Tras este largo preliminar, hay una parte interesante en el libro de P. Martín, que es todo un corolario definitorio sobre el siglo XIX, periodo en el cual nos encontramos con una masonería definida de este modo:
"por otro lado la masonería se convirtió en 1876, a causa de la caída de la
Primera Republica y la llegada de la Restauración en un centro de acogida
del republicanismo. Aunque esta condición se fuera diluyendo con el tiempo,
muchas logias guardaron este espíritu. La incidencia de la
política fue muy desigual. Incluso algunas contradicen la politización de
otras”.

Se olvida Martín que las logias son autónomas y que las líneas de trabajo de las logias las marcan en la mayoría de los casos su colegio de oficiales, sus VM, de ahí que en una misma Obediencia haya unas logias de fuerte trabajo simbólico y otras de gran proyección social, y que unas quieran trabajar en un rito más cristiano y en otras busquen un ritual más neutro o canalice sus aspiraciones más laicas.
Y aunque no constituye dentro de los principios de la masonería ni ser una estructura política, ni ideológica, ni partidista, si que sus estrategias van dirigidas a conformar, al menos creo que en las masonería latinas liberales, unas sociabilidades que traspasan la frontera de la beneficencia, conformando por el trabajo y la reflexión ciudadanos críticos, y eso se observa cuando estudia los temas de trabajo para la reflexión de unas y otras Obediencias.

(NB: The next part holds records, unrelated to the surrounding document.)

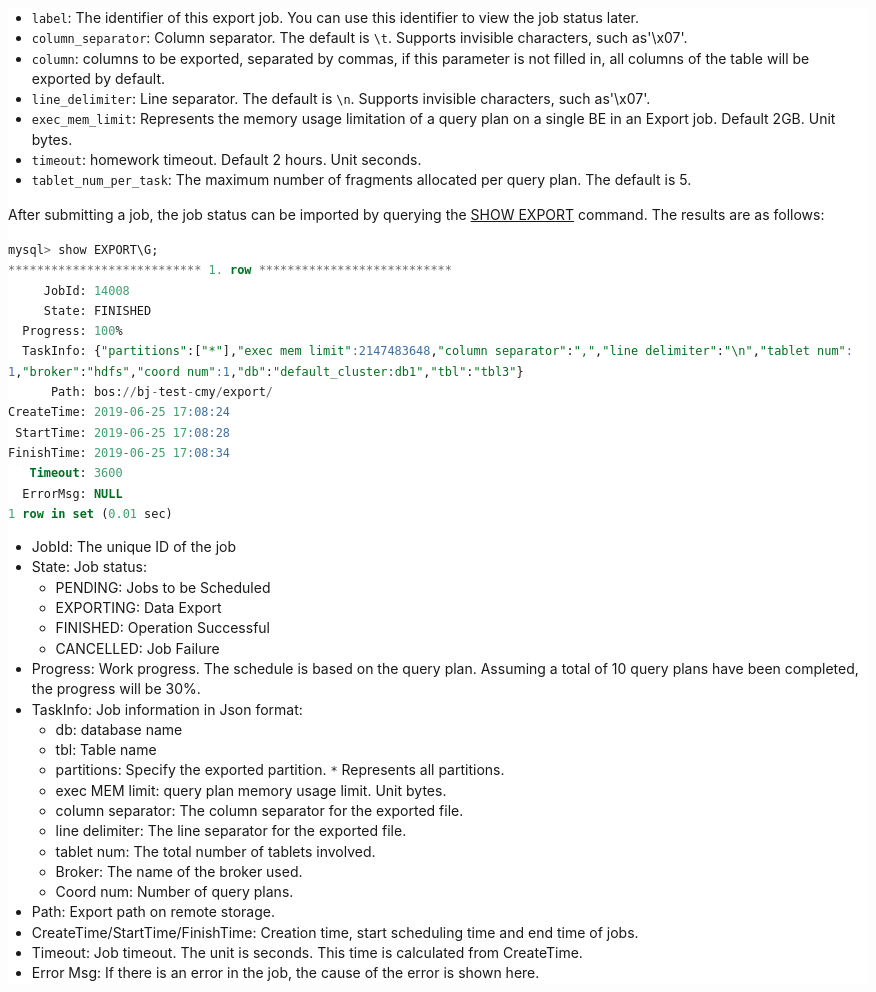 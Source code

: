 * `label`: The identifier of this export job. You can use this identifier to view the job status later.
* `column_separator`: Column separator. The default is `\t`. Supports invisible characters, such as'\x07'.
* `column`: columns to be exported, separated by commas, if this parameter is not filled in, all columns of the table will be exported by default.
* `line_delimiter`: Line separator. The default is `\n`. Supports invisible characters, such as'\x07'.
* `exec_mem_limit`: Represents the memory usage limitation of a query plan on a single BE in an Export job. Default 2GB. Unit bytes.
* `timeout`: homework timeout. Default 2 hours. Unit seconds.
* `tablet_num_per_task`: The maximum number of fragments allocated per query plan. The default is 5.

After submitting a job, the job status can be imported by querying the   [SHOW EXPORT](../../sql-manual/sql-reference/Show-Statements/SHOW-EXPORT.md)  command. The results are as follows:

```sql
mysql> show EXPORT\G;
*************************** 1. row ***************************
     JobId: 14008
     State: FINISHED
  Progress: 100%
  TaskInfo: {"partitions":["*"],"exec mem limit":2147483648,"column separator":",","line delimiter":"\n","tablet num":1,"broker":"hdfs","coord num":1,"db":"default_cluster:db1","tbl":"tbl3"}
      Path: bos://bj-test-cmy/export/
CreateTime: 2019-06-25 17:08:24
 StartTime: 2019-06-25 17:08:28
FinishTime: 2019-06-25 17:08:34
   Timeout: 3600
  ErrorMsg: NULL
1 row in set (0.01 sec)
```


* JobId: The unique ID of the job
* State: Job status:
	* PENDING: Jobs to be Scheduled
	* EXPORTING: Data Export
	* FINISHED: Operation Successful
	* CANCELLED: Job Failure
* Progress: Work progress. The schedule is based on the query plan. Assuming a total of 10 query plans have been completed, the progress will be 30%.
* TaskInfo: Job information in Json format:
	* db: database name
	* tbl: Table name
	* partitions: Specify the exported partition. `*` Represents all partitions.
	* exec MEM limit: query plan memory usage limit. Unit bytes.
	* column separator: The column separator for the exported file.
	* line delimiter: The line separator for the exported file.
	* tablet num: The total number of tablets involved.
	* Broker: The name of the broker used.
	* Coord num: Number of query plans.
* Path: Export path on remote storage.
* CreateTime/StartTime/FinishTime: Creation time, start scheduling time and end time of jobs.
* Timeout: Job timeout. The unit is seconds. This time is calculated from CreateTime.
* Error Msg: If there is an error in the job, the cause of the error is shown here.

Entra P. Martín, en descifrar, y lo hace con unas cuantas pinceladas, en el porqué la masonería española en las postrimerías del 98 desaparece como si se la comiera el lobo, cuestión que siempre se achacó a la pérdida de las colonias, el profesor Luis P. Martín, lo trata en clave de “idoneidad” e incide en las causas por las cuales la masonería dejó de ser una sociabilidad “política" atractiva, lo cual contrasts con una “alta socialización política en otros modelos de sociabilidad más aptos a los nuevos retos y a los nuevos espacios políticos que iban surgir” y por tanto la masonería no va a saber entablar un dialogo con la sociedad que le rodea.

No hay nada más que ver el tema de las posturas de las logias de “carácter burgués” sobre la entrada de las clases obreras en las logias.

En suma para no alargar la reseña, un libro muy interesante, que en la segunda parte pierde gas e intensidad, aunque se centra en un capítulo muy de actualidad y es la contrapoción del quehacer masónico del GOR y de la GRan LOgia Española, el tema de la españolidad y el catalanismo, cuetsión que traeré otro día a esta palestra, ahora que estamos en procesos de escoramiento y que trataré en un próximo trabajo sobre El espacio masónico español.